Dataset items:
════════

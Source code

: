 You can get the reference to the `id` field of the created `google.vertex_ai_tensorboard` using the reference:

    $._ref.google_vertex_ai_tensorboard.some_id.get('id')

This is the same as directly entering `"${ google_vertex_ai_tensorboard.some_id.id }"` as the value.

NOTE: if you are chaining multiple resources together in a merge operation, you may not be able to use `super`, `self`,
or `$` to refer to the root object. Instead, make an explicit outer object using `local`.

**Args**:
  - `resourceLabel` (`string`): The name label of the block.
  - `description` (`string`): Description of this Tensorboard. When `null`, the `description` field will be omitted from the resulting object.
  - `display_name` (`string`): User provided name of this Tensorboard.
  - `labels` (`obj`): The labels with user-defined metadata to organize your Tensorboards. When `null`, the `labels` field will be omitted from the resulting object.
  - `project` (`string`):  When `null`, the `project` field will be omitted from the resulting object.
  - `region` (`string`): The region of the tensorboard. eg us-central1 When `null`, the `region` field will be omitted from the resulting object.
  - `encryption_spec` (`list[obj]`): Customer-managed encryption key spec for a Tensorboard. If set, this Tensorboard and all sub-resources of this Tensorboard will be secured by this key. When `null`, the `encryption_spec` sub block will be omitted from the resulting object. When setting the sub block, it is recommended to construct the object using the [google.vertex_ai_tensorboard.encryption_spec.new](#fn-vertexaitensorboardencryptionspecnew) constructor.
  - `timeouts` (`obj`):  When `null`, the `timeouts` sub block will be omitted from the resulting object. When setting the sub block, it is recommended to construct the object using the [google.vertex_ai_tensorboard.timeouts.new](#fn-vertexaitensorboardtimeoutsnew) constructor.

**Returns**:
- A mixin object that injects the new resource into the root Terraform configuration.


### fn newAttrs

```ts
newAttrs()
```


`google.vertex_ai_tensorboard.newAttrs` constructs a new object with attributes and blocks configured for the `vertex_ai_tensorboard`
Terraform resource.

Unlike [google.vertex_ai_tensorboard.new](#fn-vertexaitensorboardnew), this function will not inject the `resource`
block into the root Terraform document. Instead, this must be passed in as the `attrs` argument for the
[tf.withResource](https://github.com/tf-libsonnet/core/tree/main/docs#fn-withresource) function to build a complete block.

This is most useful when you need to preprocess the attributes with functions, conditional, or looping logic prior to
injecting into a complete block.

════════

- **THE TASK**
Write down every line of the data above that includes the string "recommended".

- **ANSWER SPACE**
  - `encryption_spec` (`list[obj]`): Customer-managed encryption key spec for a Tensorboard. If set, this Tensorboard and all sub-resources of this Tensorboard will be secured by this key. When `null`, the `encryption_spec` sub block will be omitted from the resulting object. When setting the sub block, it is recommended to construct the object using the [google.vertex_ai_tensorboard.encryption_spec.new](#fn-vertexaitensorboardencryptionspecnew) constructor.
  - `timeouts` (`obj`):  When `null`, the `timeouts` sub block will be omitted from the resulting object. When setting the sub block, it is recommended to construct the object using the [google.vertex_ai_tensorboard.timeouts.new](#fn-vertexaitensorboardtimeoutsnew) constructor.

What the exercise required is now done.